Since the passage of the Wilderness Act of 1964, it has been under attack. Attacked by those who want to relax the standards and develop wilderness areas for the “benefit“ of society, attacked by those who want more intervention via “land management,” attacked by the trail builders who want more well-groomed pathways, attacked by the sign people who want all kinds of directional and interpretive boards to inform people where they are or what they are looking at.
These attackers may seem to be unrelated to each other, but they have one thing in common — all these groups directly or indirectly see wilderness as an economic opportunity. Additionally groups of people such as the trail guide writers, the whitewater raft companies, and wilderness guides are benefitting financially from the wilderness and increasing man’s impact by bringing an increasing number of people into our wild areas.
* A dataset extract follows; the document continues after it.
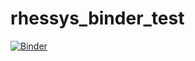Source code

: # rhessys_binder_test

[![Binder](https://mybinder.org/badge_logo.svg)](https://mybinder.org/v2/gh/DavidChoi76/rhessys_binder_test.git/master)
Oh, they say they do it to introduce more people to wilderness, but lets face it; they do it for the money. More people are not good for wilderness. Especially more people who would not have ventured forward without those who provide information and/or access.
But these attackers are not the biggest threat to wilderness; technology is. To keep our wilderness wild, society must see its value. Technology changes our perception of wilderness. It also changes the individual’s wilderness experience, whether it be used in selecting a destination, planning a trip, or using gadgets once we get there. To sum it up:
Technology marginalizes wilderness.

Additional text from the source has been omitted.